Sharp quantitative Faber-Krahn inequalities and the Alt-Caffarelli-Friedman monotonicity formula

TL;DR

This paper establishes sharp quantitative estimates for Faber-Krahn inequalities on various space forms, linking eigenvalue gaps to geometric and functional distances, and applies these results to enhance understanding of the Alt-Caffarelli-Friedman monotonicity formula.

Contribution

It provides the first sharp quantitative Faber-Krahn inequalities on the sphere and hyperbolic space, extending Euclidean results and introducing new spectral analysis techniques.

Findings

Eigenvalue gap controls geometric and eigenfunction distances.

New regularity results for perturbed Alt-Caffarelli functionals.

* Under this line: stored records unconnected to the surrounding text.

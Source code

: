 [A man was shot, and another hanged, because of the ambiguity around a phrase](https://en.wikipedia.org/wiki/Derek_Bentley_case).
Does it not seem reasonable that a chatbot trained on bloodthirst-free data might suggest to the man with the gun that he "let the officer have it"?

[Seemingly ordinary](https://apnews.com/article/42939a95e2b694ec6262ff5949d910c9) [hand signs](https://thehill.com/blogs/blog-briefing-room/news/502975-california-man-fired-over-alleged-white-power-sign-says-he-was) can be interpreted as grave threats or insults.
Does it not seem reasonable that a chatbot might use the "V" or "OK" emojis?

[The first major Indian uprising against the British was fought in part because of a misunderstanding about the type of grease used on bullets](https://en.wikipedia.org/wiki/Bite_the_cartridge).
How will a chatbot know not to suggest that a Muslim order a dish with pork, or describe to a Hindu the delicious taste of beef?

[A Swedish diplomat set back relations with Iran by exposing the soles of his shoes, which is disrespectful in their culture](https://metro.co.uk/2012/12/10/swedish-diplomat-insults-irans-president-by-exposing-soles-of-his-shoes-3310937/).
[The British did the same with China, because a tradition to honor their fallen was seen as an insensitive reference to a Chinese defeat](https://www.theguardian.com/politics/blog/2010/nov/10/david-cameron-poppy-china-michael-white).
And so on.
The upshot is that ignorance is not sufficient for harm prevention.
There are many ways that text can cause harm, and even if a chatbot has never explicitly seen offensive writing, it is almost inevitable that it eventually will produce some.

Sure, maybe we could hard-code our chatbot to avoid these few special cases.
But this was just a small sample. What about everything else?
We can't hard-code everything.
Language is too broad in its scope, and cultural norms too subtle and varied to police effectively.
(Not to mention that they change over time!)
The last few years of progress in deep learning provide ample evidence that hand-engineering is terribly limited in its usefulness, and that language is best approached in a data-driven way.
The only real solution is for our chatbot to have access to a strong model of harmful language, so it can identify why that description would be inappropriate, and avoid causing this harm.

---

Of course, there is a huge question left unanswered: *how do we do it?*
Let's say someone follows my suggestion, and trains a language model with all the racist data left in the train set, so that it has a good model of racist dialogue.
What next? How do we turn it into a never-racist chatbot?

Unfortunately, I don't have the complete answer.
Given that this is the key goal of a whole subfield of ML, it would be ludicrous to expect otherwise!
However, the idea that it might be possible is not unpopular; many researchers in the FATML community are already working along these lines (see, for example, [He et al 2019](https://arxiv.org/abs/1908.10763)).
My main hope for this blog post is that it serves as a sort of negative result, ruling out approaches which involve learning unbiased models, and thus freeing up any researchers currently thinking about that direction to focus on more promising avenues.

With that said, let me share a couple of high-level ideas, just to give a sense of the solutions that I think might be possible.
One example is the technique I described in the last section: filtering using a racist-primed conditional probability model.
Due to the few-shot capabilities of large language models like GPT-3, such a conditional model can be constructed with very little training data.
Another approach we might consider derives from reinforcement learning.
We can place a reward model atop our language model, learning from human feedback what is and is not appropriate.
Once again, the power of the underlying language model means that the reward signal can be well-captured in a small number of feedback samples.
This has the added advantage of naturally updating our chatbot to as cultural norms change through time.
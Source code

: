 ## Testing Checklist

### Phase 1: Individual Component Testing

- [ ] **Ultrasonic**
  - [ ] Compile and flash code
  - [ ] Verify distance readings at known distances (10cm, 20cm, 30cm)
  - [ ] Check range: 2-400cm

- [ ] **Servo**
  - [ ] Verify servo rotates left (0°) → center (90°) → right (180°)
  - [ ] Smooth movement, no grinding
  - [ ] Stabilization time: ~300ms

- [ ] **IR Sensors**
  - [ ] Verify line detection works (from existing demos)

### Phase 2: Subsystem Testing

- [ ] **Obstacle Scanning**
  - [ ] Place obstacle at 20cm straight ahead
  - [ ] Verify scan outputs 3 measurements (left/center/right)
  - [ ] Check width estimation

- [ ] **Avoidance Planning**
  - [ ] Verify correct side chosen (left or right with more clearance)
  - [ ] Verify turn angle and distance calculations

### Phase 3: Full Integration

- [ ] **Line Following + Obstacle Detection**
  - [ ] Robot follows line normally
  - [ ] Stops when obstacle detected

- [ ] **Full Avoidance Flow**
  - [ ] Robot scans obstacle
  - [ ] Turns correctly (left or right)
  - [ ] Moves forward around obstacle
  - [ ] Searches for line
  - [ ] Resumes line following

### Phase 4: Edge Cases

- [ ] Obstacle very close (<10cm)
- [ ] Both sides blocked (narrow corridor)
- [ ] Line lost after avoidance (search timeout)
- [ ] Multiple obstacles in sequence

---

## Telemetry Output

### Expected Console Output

Quantitative bounds for the ACF monotonicity formula.

Abstract

The objective of this paper is two-fold. First, we establish new sharp quantitative estimates for Faber-Krahn inequalities on simply connected space forms. We prove that the gap between the first eigenvalue of a given set $\Omega$ and that of the ball quantitatively controls both the $L^1$ distance of this set from a ball {\it and} the $L^2$ distance between the corresponding eigenfunctions: \[ \lambda_1(\Omega) - \lambda_1(B) \gtrsim |\Omega \Delta B|^2 + \int |u_{\Omega} - u_B|^2, \] where $B$ denotes the nearest geodesic ball to $\Omega$ with $|B|=|\Omega|$ and $u_\Omega$ denotes the first eigenfunction with suitable normalization. On Euclidean space, this extends a result of Brasco-De Phillipis-Velichkov; the eigenfunction control largely builds upon new regularity results for minimizers of critically perturbed Alt-Cafarelli type functionals in our companion paper. On the round sphere and hyperbolic space, the present results are the first sharp quantitative results with respect to any distance; here the local portion of the analysis is based on new implicit spectral analysis techniques. Second, we apply these sharp quantitative Faber-Krahn inequalities in order to establish a quantitative form of the Alt-Caffarelli-Friedman (ACF) monotonicity formula. We show that the energy drop in the ACF monotonicity formula from one scale to the next controls how close a pair of admissible functions is from a pair of complementary half-plane solutions. In particular, when the square root of the energy drop summed over all scales is small, our result implies the existence of tangents (unique blowups) of these functions.